By now the data set contains at least 11 columns with both categorical values and double type values.

Compute descriptive statistics

For each of variable including mean, median, and standard deviation for numerical variables, and frequencies for categorical variables, we should gain some understanding of the data statistics including the relationships between a variety of variables.

Group by the dataset by the number level of difficulty and calculate the average for submitted count for each difficulty; Group according to difficulty and performing aggregate functions.

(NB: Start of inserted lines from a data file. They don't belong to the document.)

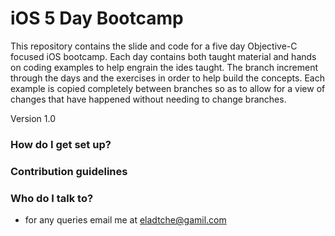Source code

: iOS 5 Day Bootcamp
=====================

This repository contains the slide and code for a five day Objective-C focused iOS bootcamp. Each day contains both taught material and hands on coding examples to help engrain the ides taught. The branch increment through the days and the exercises in order to help build the concepts. Each example is copied completely between branches so as to allow for a view of changes that have happened without needing to change branches.

Version 1.0

### How do I get set up? ###


### Contribution guidelines ###



### Who do I talk to? ###

* for any queries email me at eladtche@gamil.com

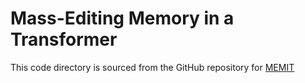 # Mass-Editing Memory in a Transformer
This code directory is sourced from the GitHub repository for [MEMIT](https://github.com/kmeng01/memit)
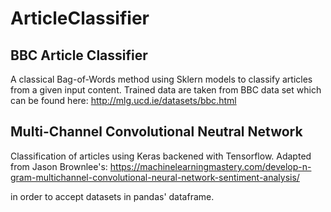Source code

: # ArticleClassifier

## BBC Article Classifier

A classical Bag-of-Words method using Sklern models to classify articles from a given input content. Trained data are taken from BBC data set which can be found here: http://mlg.ucd.ie/datasets/bbc.html

## Multi-Channel Convolutional Neutral Network
Classification of articles using Keras backened with Tensorflow. Adapted from Jason Brownlee's: 
https://machinelearningmastery.com/develop-n-gram-multichannel-convolutional-neural-network-sentiment-analysis/

in order to accept datasets in pandas' dataframe.

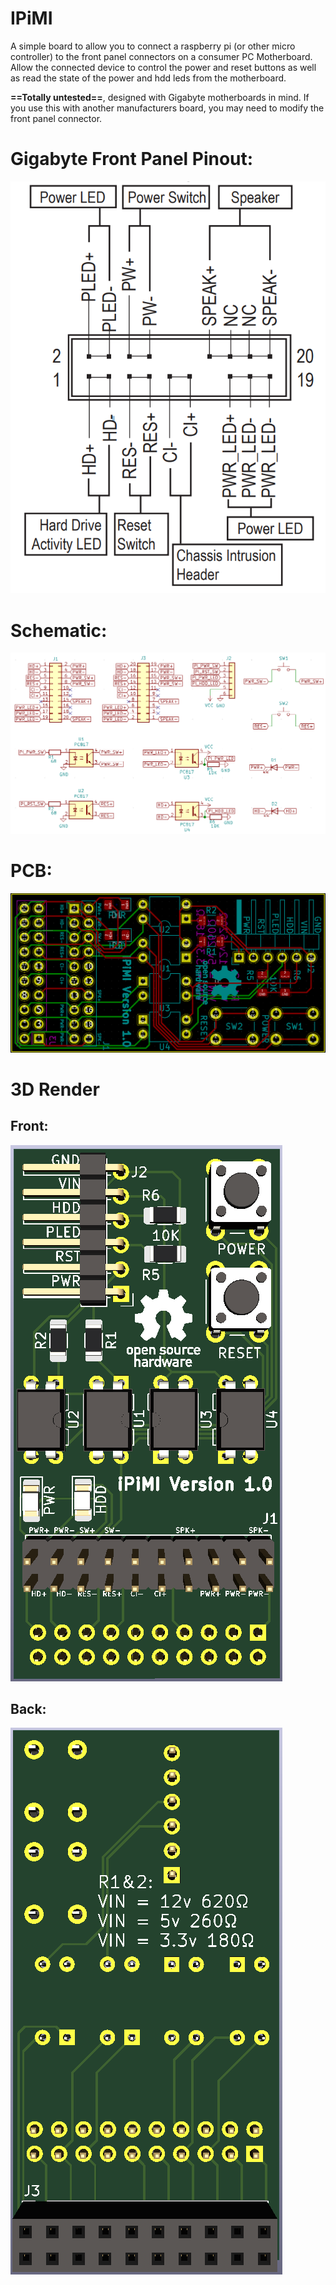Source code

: # IPiMI

A simple board to allow you to connect a raspberry pi (or other micro controller) to the front panel connectors on a consumer PC Motherboard. Allow the connected device to control the power and reset buttons as well as read the state of the power and hdd leds from the motherboard.

**==Totally untested==**, designed with Gigabyte motherboards in mind. If you use this with another manufacturers board, you may need to modify the front panel connector.


# Gigabyte Front Panel Pinout:
![Gigabyte front panel connector](hardware/Gigabyte_Pinout.png)

# Schematic:
![schematic](hardware/Schematic.png)

# PCB:
![pcb front](hardware/PCB.png)

# 3D Render
## Front:
![3d render front](hardware/3D_Render_Front.png)

## Back:
![3d render front](hardware/3D_Render_Back.png)
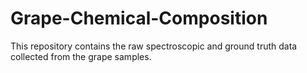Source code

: # Grape-Chemical-Composition
This repository contains the raw spectroscopic and ground truth data collected from the grape samples.

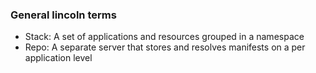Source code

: ### General lincoln terms

- Stack: A set of applications and resources grouped in a namespace
- Repo: A separate server that stores and resolves manifests on a per
  application level
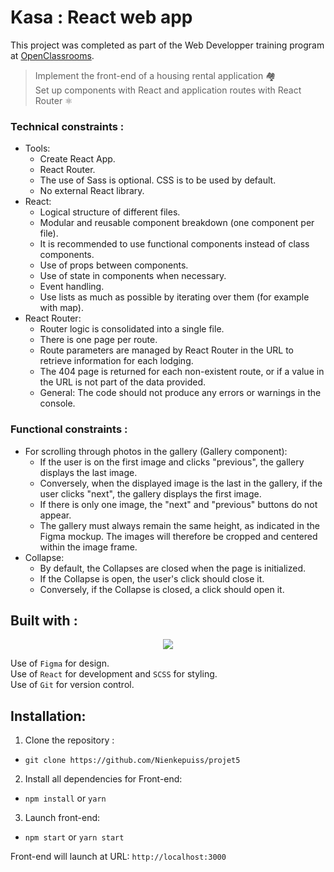 # Kasa : React web app

This project was completed as part of the Web Developper training program at [OpenClassrooms](https://openclassrooms.com/fr/paths/899-developpeur-web).

> Implement the front-end of a housing rental application 🏘️ <br>
> Set up components with React and application routes with React Router ⚛️

### Technical constraints :

-   Tools:
    -   Create React App.
    -   React Router.
    -   The use of Sass is optional. CSS is to be used by default.
    -   No external React library.
-   React:
    -   Logical structure of different files.
    -   Modular and reusable component breakdown (one component per file).
    -   It is recommended to use functional components instead of class components.
    -   Use of props between components.
    -   Use of state in components when necessary.
    -   Event handling.
    -   Use lists as much as possible by iterating over them (for example with map).
-   React Router:
    -   Router logic is consolidated into a single file.
    -   There is one page per route.
    -   Route parameters are managed by React Router in the URL to retrieve information for each lodging.
    -   The 404 page is returned for each non-existent route, or if a value in the URL is not part of the data provided.
    -   General: The code should not produce any errors or warnings in the console.

### Functional constraints :

-   For scrolling through photos in the gallery (Gallery component):
    -   If the user is on the first image and clicks "previous", the gallery displays the last image.
    -   Conversely, when the displayed image is the last in the gallery, if the user clicks "next", the gallery displays the first image.
    -   If there is only one image, the "next" and "previous" buttons do not appear.
    -   The gallery must always remain the same height, as indicated in the Figma mockup. The images will therefore be cropped and centered within the image frame.
-   Collapse:
    -   By default, the Collapses are closed when the page is initialized.
    -   If the Collapse is open, the user's click should close it.
    -   Conversely, if the Collapse is closed, a click should open it.

## Built with :

<p align="center">
  <a href="https://skillicons.dev">
    <img src="https://skillicons.dev/icons?i=react,css,figma,github,html,js,vscode" />
  </a>
</p>

Use of `Figma` for design.<br>
Use of `React` for development and `SCSS` for styling.<br>
Use of `Git` for version control.<br>

## Installation:

1. Clone the repository :

-   `git clone https://github.com/Nienkepuiss/projet5`

2. Install all dependencies for Front-end:

-   `npm install` or `yarn`

3. Launch front-end:

-   `npm start` or `yarn start`

Front-end will launch at URL:
`http://localhost:3000`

The below computing process include the maximum and minimum of the leetcode dataset.

# Compute the median for the accepted solutions and submitted solutions
summarize(leetcode, min.totalAccepted = min(`total Accepted`, na.rm = TRUE))
# A tibble: 1 × 1
  min.totalAccepted
              <dbl>
1               262
summarize(leetcode, max.totalAccepted = max(`total Accepted`, na.rm = TRUE))
# A tibble: 1 × 1
  max.totalAccepted
              <dbl>
1           4058693

The below computing process include the median andd inter quartile range of the leetcode dataset.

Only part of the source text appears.